↓↓↓

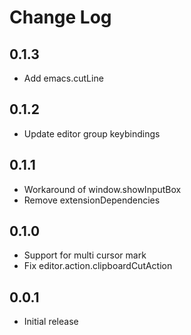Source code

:# Change Log

## 0.1.3

- Add emacs.cutLine

## 0.1.2

- Update editor group keybindings

## 0.1.1

- Workaround of window.showInputBox
- Remove extensionDependencies

## 0.1.0

- Support for multi cursor mark
- Fix editor.action.clipboardCutAction

## 0.0.1

- Initial release
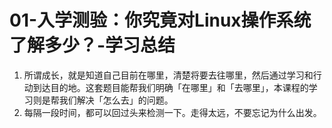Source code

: # 01-入学测验：你究竟对Linux操作系统了解多少？-学习总结

1. 所谓成长，就是知道自己目前在哪里，清楚将要去往哪里，然后通过学习和行动到达目的地。这套题目能帮我们明确「在哪里」和「去哪里」，本课程的学习则是帮我们解决「怎么去」的问题。
2. 每隔一段时间，都可以回过头来检测一下。走得太远，不要忘记为什么出发。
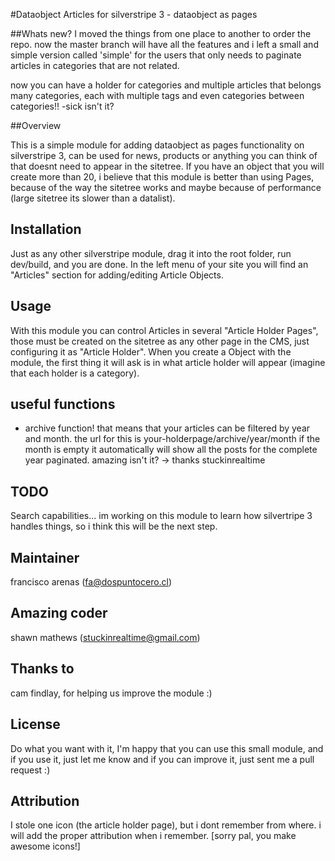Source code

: #Dataobject Articles for silverstripe 3 - dataobject as pages

##Whats new?
I moved the things from one place to another to order the repo. now the master branch will have all the features and i left a small and simple version called 'simple' for the users that only needs to paginate articles in categories that are not related. 

now you can have a holder for categories and multiple articles that belongs many categories, each with multiple tags and even categories between categories!! -sick isn't it?

##Overview

This is a simple module for adding dataobject as pages functionality on silverstripe 3, can be used for news, products or anything you can think of that doesnt need to appear in the sitetree. If you have an object that you will create more than 20, i believe that this module is better than using Pages, because of the way the sitetree works and maybe because of performance (large sitetree its slower than a datalist).

## Installation ##
Just as any other silverstripe module, drag it into the root folder, run dev/build, and you are done. In the left menu of your site you will find an "Articles" section for adding/editing Article Objects.

## Usage ##
With this module you can control Articles in several "Article Holder Pages", those must be created on the sitetree as any other page in the CMS, just configuring it as "Article Holder". When you create a Object with the module, the first thing it will ask is in what article holder will appear (imagine that each holder is a category).

## useful functions ##
- archive function! that means that your articles can be filtered by year and month. the url for this is your-holderpage/archive/year/month
if the month is empty it automatically will show all the posts for the complete year paginated. amazing isn't it? -> thanks stuckinrealtime

## TODO ##
Search capabilities... im working on this module to learn how silvertripe 3 handles things, so i think this will be the next step.

## Maintainer ##
francisco arenas (fa@dospuntocero.cl)

## Amazing coder ##
shawn mathews (stuckinrealtime@gmail.com)

## Thanks to ##
cam findlay, for helping us improve the module :)

## License ##
Do what you want with it, I'm happy that you can use this small module, and if you use it, just let me know and if you can improve it, just sent me a pull request :)

## Attribution ##
I stole one icon (the article holder page), but i dont remember from where. i will add the proper attribution when i remember. [sorry pal, you make awesome icons!]
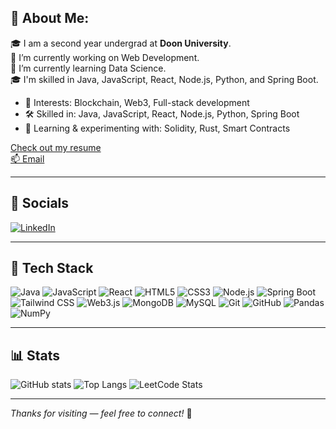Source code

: ## 💫 About Me:
🎓 I am a second year undergrad at **Doon University**.  
🔭 I’m currently working on Web Development.  
🌱 I’m currently learning Data Science.  
🎓 I'm skilled in Java, JavaScript, React, Node.js, Python, and Spring Boot.  
- 🎯 Interests: Blockchain, Web3, Full-stack development
- 🛠️ Skilled in: Java, JavaScript, React, Node.js, Python, Spring Boot
- 🧪 Learning & experimenting with: Solidity, Rust, Smart Contracts
  
[Check out my resume](https://drive.google.com/file/d/1oWUquisP8FuecW--OBMH9xX7xx3UV2wO/view?usp=sharing)  
[📫 Email](mailto:khushic142@gmail.com)

---

## 🔗 Socials
[![LinkedIn](https://img.shields.io/badge/LinkedIn-0A66C2?logo=linkedin&logoColor=white&style=flat)](https://linkedin.com/in/khushi-ch)

---

## 🧰 Tech Stack
![Java](https://img.shields.io/badge/Java-ED8B00?logo=java&logoColor=white&style=flat) 
![JavaScript](https://img.shields.io/badge/JavaScript-F7DF1E?logo=javascript&logoColor=black&style=flat) 
![React](https://img.shields.io/badge/React-61DAFB?logo=react&logoColor=black&style=flat) 
![HTML5](https://img.shields.io/badge/HTML5-E34F26?logo=html5&logoColor=white&style=flat) 
![CSS3](https://img.shields.io/badge/CSS3-1572B6?logo=css3&logoColor=white&style=flat)
![Node.js](https://img.shields.io/badge/Node.js-339933?logo=node.js&logoColor=white&style=flat) 
![Spring Boot](https://img.shields.io/badge/SpringBoot-6DB33F?logo=springboot&logoColor=white&style=flat)
![Tailwind CSS](https://img.shields.io/badge/TailwindCSS-38B2AC?logo=tailwind-css&logoColor=white&style=flat)
![Web3.js](https://img.shields.io/badge/Web3.js-2D2D2D?logo=web3dotjs&logoColor=white&style=flat)
![MongoDB](https://img.shields.io/badge/MongoDB-47A248?logo=mongodb&logoColor=white&style=flat)
![MySQL](https://img.shields.io/badge/MySQL-4479A1?logo=mysql&logoColor=white&style=flat)
![Git](https://img.shields.io/badge/Git-F05032?logo=git&logoColor=white&style=flat)
![GitHub](https://img.shields.io/badge/GitHub-181717?logo=github&logoColor=white&style=flat)
![Pandas](https://img.shields.io/badge/Pandas-150458?logo=pandas&logoColor=white&style=flat)
![NumPy](https://img.shields.io/badge/NumPy-013243?logo=numpy&logoColor=white&style=flat)

---

## 📊 Stats
![GitHub stats](https://github-readme-stats.vercel.app/api?username=khushichauhan7&show_icons=true&theme=radical)
![Top Langs](https://github-readme-stats.vercel.app/api/top-langs/?username=khushichauhan7&layout=compact&theme=radical)
![LeetCode Stats](https://leetcard.jacoblin.cool/khushichauhan7?theme=dark)

---

*Thanks for visiting — feel free to connect!* 🚀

↑↑↑

Everything in the material above must be repeated exactly, apart from its pictures.

*Result for this exercise*
Source code

:# Change Log

## 0.1.3

- Add emacs.cutLine

## 0.1.2

- Update editor group keybindings

## 0.1.1

- Workaround of window.showInputBox
- Remove extensionDependencies

## 0.1.0

- Support for multi cursor mark
- Fix editor.action.clipboardCutAction

## 0.0.1

- Initial release
Source code

: # 01-入学测验：你究竟对Linux操作系统了解多少？-学习总结

1. 所谓成长，就是知道自己目前在哪里，清楚将要去往哪里，然后通过学习和行动到达目的地。这套题目能帮我们明确「在哪里」和「去哪里」，本课程的学习则是帮我们解决「怎么去」的问题。
2. 每隔一段时间，都可以回过头来检测一下。走得太远，不要忘记为什么出发。
Source code

: #Dataobject Articles for silverstripe 3 - dataobject as pages

##Whats new?
I moved the things from one place to another to order the repo. now the master branch will have all the features and i left a small and simple version called 'simple' for the users that only needs to paginate articles in categories that are not related. 

now you can have a holder for categories and multiple articles that belongs many categories, each with multiple tags and even categories between categories!! -sick isn't it?

##Overview

This is a simple module for adding dataobject as pages functionality on silverstripe 3, can be used for news, products or anything you can think of that doesnt need to appear in the sitetree. If you have an object that you will create more than 20, i believe that this module is better than using Pages, because of the way the sitetree works and maybe because of performance (large sitetree its slower than a datalist).

## Installation ##
Just as any other silverstripe module, drag it into the root folder, run dev/build, and you are done. In the left menu of your site you will find an "Articles" section for adding/editing Article Objects.

## Usage ##
With this module you can control Articles in several "Article Holder Pages", those must be created on the sitetree as any other page in the CMS, just configuring it as "Article Holder". When you create a Object with the module, the first thing it will ask is in what article holder will appear (imagine that each holder is a category).

## useful functions ##
- archive function! that means that your articles can be filtered by year and month. the url for this is your-holderpage/archive/year/month
if the month is empty it automatically will show all the posts for the complete year paginated. amazing isn't it? -> thanks stuckinrealtime

## TODO ##
Search capabilities... im working on this module to learn how silvertripe 3 handles things, so i think this will be the next step.

## Maintainer ##
francisco arenas (fa@dospuntocero.cl)

## Amazing coder ##
shawn mathews (stuckinrealtime@gmail.com)

## Thanks to ##
cam findlay, for helping us improve the module :)

## License ##
Do what you want with it, I'm happy that you can use this small module, and if you use it, just let me know and if you can improve it, just sent me a pull request :)

## Attribution ##
I stole one icon (the article holder page), but i dont remember from where. i will add the proper attribution when i remember. [sorry pal, you make awesome icons!]
Source code

: ## 💫 About Me:
🎓 I am a second year undergrad at **Doon University**.  
🔭 I’m currently working on Web Development.  
🌱 I’m currently learning Data Science.  
🎓 I'm skilled in Java, JavaScript, React, Node.js, Python, and Spring Boot.  
- 🎯 Interests: Blockchain, Web3, Full-stack development
- 🛠️ Skilled in: Java, JavaScript, React, Node.js, Python, Spring Boot
- 🧪 Learning & experimenting with: Solidity, Rust, Smart Contracts
  
[Check out my resume](https://drive.google.com/file/d/1oWUquisP8FuecW--OBMH9xX7xx3UV2wO/view?usp=sharing)  
[📫 Email](mailto:khushic142@gmail.com)

---

## 🔗 Socials
[![LinkedIn](https://img.shields.io/badge/LinkedIn-0A66C2?logo=linkedin&logoColor=white&style=flat)](https://linkedin.com/in/khushi-ch)

---

## 🧰 Tech Stack
![Java](https://img.shields.io/badge/Java-ED8B00?logo=java&logoColor=white&style=flat) 
![JavaScript](https://img.shields.io/badge/JavaScript-F7DF1E?logo=javascript&logoColor=black&style=flat) 
![React](https://img.shields.io/badge/React-61DAFB?logo=react&logoColor=black&style=flat) 
![HTML5](https://img.shields.io/badge/HTML5-E34F26?logo=html5&logoColor=white&style=flat) 
![CSS3](https://img.shields.io/badge/CSS3-1572B6?logo=css3&logoColor=white&style=flat)
![Node.js](https://img.shields.io/badge/Node.js-339933?logo=node.js&logoColor=white&style=flat) 
![Spring Boot](https://img.shields.io/badge/SpringBoot-6DB33F?logo=springboot&logoColor=white&style=flat)
![Tailwind CSS](https://img.shields.io/badge/TailwindCSS-38B2AC?logo=tailwind-css&logoColor=white&style=flat)
![Web3.js](https://img.shields.io/badge/Web3.js-2D2D2D?logo=web3dotjs&logoColor=white&style=flat)
![MongoDB](https://img.shields.io/badge/MongoDB-47A248?logo=mongodb&logoColor=white&style=flat)
![MySQL](https://img.shields.io/badge/MySQL-4479A1?logo=mysql&logoColor=white&style=flat)
![Git](https://img.shields.io/badge/Git-F05032?logo=git&logoColor=white&style=flat)
![GitHub](https://img.shields.io/badge/GitHub-181717?logo=github&logoColor=white&style=flat)
![Pandas](https://img.shields.io/badge/Pandas-150458?logo=pandas&logoColor=white&style=flat)
![NumPy](https://img.shields.io/badge/NumPy-013243?logo=numpy&logoColor=white&style=flat)

---

## 📊 Stats
![GitHub stats](https://github-readme-stats.vercel.app/api?username=khushichauhan7&show_icons=true&theme=radical)
![Top Langs](https://github-readme-stats.vercel.app/api/top-langs/?username=khushichauhan7&layout=compact&theme=radical)
![LeetCode Stats](https://leetcard.jacoblin.cool/khushichauhan7?theme=dark)

---

*Thanks for visiting — feel free to connect!* 🚀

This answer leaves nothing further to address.